NVIDIA showcases Grace reference designs with its first Arm CPU at Computex 2022
NVIDIA went mum on new GeForce announcements at Computex 2022, but it did showcase some new reference designs powered by its first Arm CPU. The first wave of systems with NVIDIA Grace CPU Superchip and Grace Hopper Superchip will ship in H1 2023. These new reference designs will be used to power a new class of data center systems for high-performance computing (HPC), cloud graphics and gaming, and more.
According to NVIDIA, these new systems will co-exist alongside its existing lineup of server systems. This means the company will continue to support x86 processors from AMD and Intel, at least for the foreseeable future. The NVIDIA Grace CPU Superchip is the CPU-only Arm chip that combines two processor chips connected through Nvidia’s NVLink-C2C interconnect technology. There’s also the Grace Hopper Superchip which combines a Hopper GPU and the Grace CPU on a single board using the same interconnect technology.
NVIDIA says the Grace CPU Superchip will be the fastest processor on the market when it ships in early 2023. With two Grace CPUs in tow, the NVIDIA Grace CPU Superchip will offer up to 144 high-performance Arm V9 cores and an impressive 1TB/s memory subsystem. It has partnered with dozens of OEMs that are already working on building various systems based on one of NVIDIA’s four reference designs. These servers will be made available in 1U and 2U form factors with air and liquid cooling systems.
Reference designs with NVIDIA Grace CPU Superchip
As you can see, the CGX systems for cloud graphics and gaming applications will use the dual-CPU Grace Superchip paired with the company’s A16 GPUs based on its Ampere architecture. Similarly, the OVX servers designed for digital twin and omniverse applications also use the dual-CPU Grace Superchip. However, these systems appear to be more flexible with different GPU pairings. Lastly, the HGX platform will be available in two flavors, one of which will use the dual-CPU Grace Superchip while the other will embrace the Grace CPU + Hopper GPU Superchip combination for AI training and other HPC tasks.

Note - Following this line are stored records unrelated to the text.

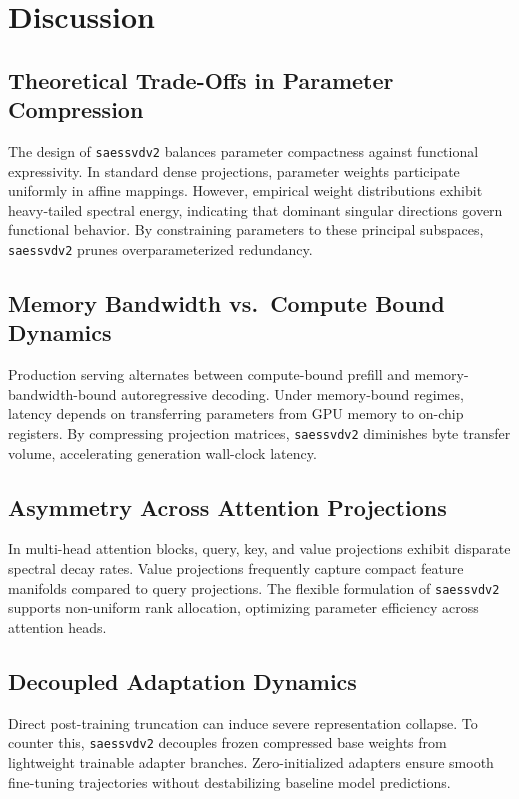 \section{Discussion}

\subsection{Theoretical Trade-Offs in Parameter Compression}
The design of \texttt{saessvdv2} balances parameter compactness against functional expressivity. In standard dense projections, parameter weights participate uniformly in affine mappings. However, empirical weight distributions exhibit heavy-tailed spectral energy, indicating that dominant singular directions govern functional behavior. By constraining parameters to these principal subspaces, \texttt{saessvdv2} prunes overparameterized redundancy.

\subsection{Memory Bandwidth vs.\ Compute Bound Dynamics}
Production serving alternates between compute-bound prefill and memory-bandwidth-bound autoregressive decoding. Under memory-bound regimes, latency depends on transferring parameters from GPU memory to on-chip registers. By compressing projection matrices, \texttt{saessvdv2} diminishes byte transfer volume, accelerating generation wall-clock latency.

\subsection{Asymmetry Across Attention Projections}
In multi-head attention blocks, query, key, and value projections exhibit disparate spectral decay rates. Value projections frequently capture compact feature manifolds compared to query projections. The flexible formulation of \texttt{saessvdv2} supports non-uniform rank allocation, optimizing parameter efficiency across attention heads.

\subsection{Decoupled Adaptation Dynamics}
Direct post-training truncation can induce severe representation collapse. To counter this, \texttt{saessvdv2} decouples frozen compressed base weights from lightweight trainable adapter branches. Zero-initialized adapters ensure smooth fine-tuning trajectories without destabilizing baseline model predictions.

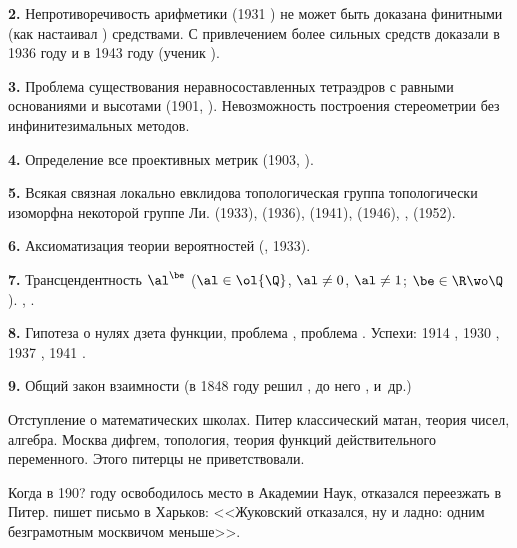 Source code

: \documentclass[a4paper,oneside,fleqn,10pt]{article}
\begin{document}
\medskip

\textbf{2.} Непротиворечивость арифметики (1931 )
не может быть доказана финитными (как настаивал )
средствами. С привлечением более сильных средств доказали
в 1936 году  и в 1943 году 
(ученик ).

\medskip

\textbf{3.} Проблема существования неравносоставленных тетраэдров
с равными основаниями и высотами (1901, ).
Невозможность построения стереометрии без инфинитезимальных методов.

\medskip

\textbf{4.} Определение все проективных метрик (1903, ).

\medskip

\textbf{5.} Всякая связная локально евклидова топологическая группа топологически
изоморфна некоторой группе Ли.  (1933),
 (1936),  (1941),  (1946),
,  (1952).

\medskip

\textbf{6.} Аксиоматизация теории вероятностей (, 1933).

\medskip

\textbf{7.} Трансцендентность $\al^\be$ ($\al \in \ol{\Q}$, $\al \ne 0$, $\al \ne 1$; $\be \in \R\wo\Q$).
, .

\medskip

\textbf{8.} Гипотеза  о нулях дзета функции, проблема , проблема
.
Успехи: 1914 , 1930 , 1937 , 1941 .

\medskip

\textbf{9.} Общий закон взаимности (в 1848 году решил ,
до него ,  и~др.)

\medskip

Отступление о математических школах. Питер классический матан, теория чисел, алгебра.
Москва дифгем, топология, теория функций действительного переменного.
Этого питерцы не приветствовали.

Когда в 190? году освободилось место в Академии Наук,  отказался переезжать в Питер.
 пишет письмо  в Харьков:
<<Жуковский отказался, ну и ладно: одним безграмотным москвичом меньше>>.
\end{document}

The dual-CPU HGX Grace CPU Supechip will support up to 1TB of LPDDR5x memory with up to 1TB/s of memory bandwidth. The HGX Grace Hopper Superchip, on the other hand, will provide 512 GB of LPDDR5x memory, 80GB of HBM3, and up to a combined 3.5 TB/s of memory throughput. You can learn more about these two HGX high-density server reference models below:
As we mentioned earlier, NVIDIA will continue to support x86 processors from AMD and Intel systems well into the future. The reference CGX, OVX, and HGX systems will ship in the first half of 2023.